The stylesheet above specifies how the various tags work. The ASP <% %>syntax delimits Perl code from HTML. You can execute any code within the stylesheet.

In this example, we use the special XPathScript $t hash reference, which specifies the names of tags and how they should be output to the browser. There are several options for the second level of the hash, and here we see two of those options: pre and post. pre and postspecify (respectfully) what appears before the tag and what appears after it. These values in $t take effect only when we call the apply_templates( ) function, which iterates over the nodes in the XML, executing the matching values in $t.

XPath

One of the key specifications being used in XML technologies is XPath. This is a little language used within other languages for selecting nodes within an XML document (just as regular expressions is a language of its own within Perl). The initial appearance of an XPath is similar to that of a Unix directory path. In Example E-2 we can see the XPath /dromedaries/species, which starts at the root of the document, finds the dromedaries root element, then finds the species children of the dromedaries element. Note that unlike Unix directory paths, XPaths can match multiple nodes; so in the case above, we select all of the species elements in the document.

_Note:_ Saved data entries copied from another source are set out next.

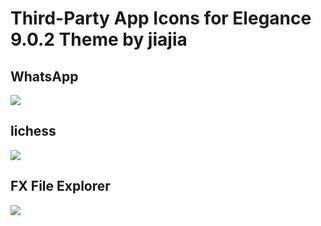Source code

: # Third-Party App Icons for Elegance 9.0.2 Theme by jiajia

## WhatsApp
<image src="https://i.imgur.com/Cs2Ruiz.png">

## lichess
<image src="https://raw.githubusercontent.com/MadameSolette/HUAWEI/master/Icons/Elegance%209.0.2/org.lichess.mobileapp.png">

## FX File Explorer
<image src="https://raw.githubusercontent.com/MadameSolette/HUAWEI/master/Icons/Elegance%209.0.2/com.prodev.explorer.png">
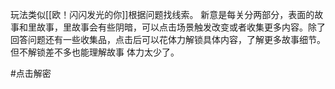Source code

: 玩法类似[[欧！闪闪发光的你]]根据问题找线索。
新意是每关分两部分，表面的故事和里故事，里故事会有些阴暗，可以点击场景触发改变或者收集更多内容。除了回答问题还有一些收集品，点击后可以花体力解锁具体内容，了解更多故事细节。但不解锁差不多也能理解故事
体力太少了。


#点击解密
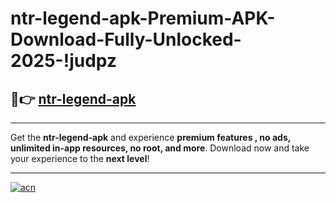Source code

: # ntr-legend-apk-Premium-APK-Download-Fully-Unlocked-2025-!judpz

## 🚀👉 [ntr-legend-apk](https://58631u.esa.edu.pl?title=ntr-legend-apk&ref=judpz)

---

Get the **ntr-legend-apk** and experience **premium features , no ads, unlimited in-app resources, no root, and more**. Download now and take your experience to the **next level**!

---

[![acn](https://i.imgur.com/s9jy2pZ.png)](https://58631u.esa.edu.pl?title=ntr-legend-apk&ref=judpz)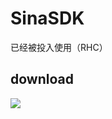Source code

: # SinaSDK
已经被投入使用（RHC）
## download
[![](https://jitpack.io/v/Lyon1994/SinaSDK.svg)](https://jitpack.io/#Lyon1994/SinaSDK)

Documenting all of XPath here would take up many pages. The grammar for XPath allows many constructs of a full programming language, such as functions, string literals, and Boolean expressions. What's important to know is that the syntax we are using to find nodes in our XML documents is not just something invented for AxKit!

XPathScript Details

http://www.linuxtopia.org/online_books/mod_perl_programming_book/appe_04.html

XPathScript aims to provide the power and flexibility of XSLT as an XML transformation language, without the restriction of XSLT's XML-based syntax. Unlike XSLT, which has special modes for outputting in text, XML, and HTML, XPathScript outputs only plain text. This makes it a lot easier than XSLT for people coming from a Perl background to learn. However, XPathScript is not a W3C specification, despite being based on XPath, which is a W3C recommendation.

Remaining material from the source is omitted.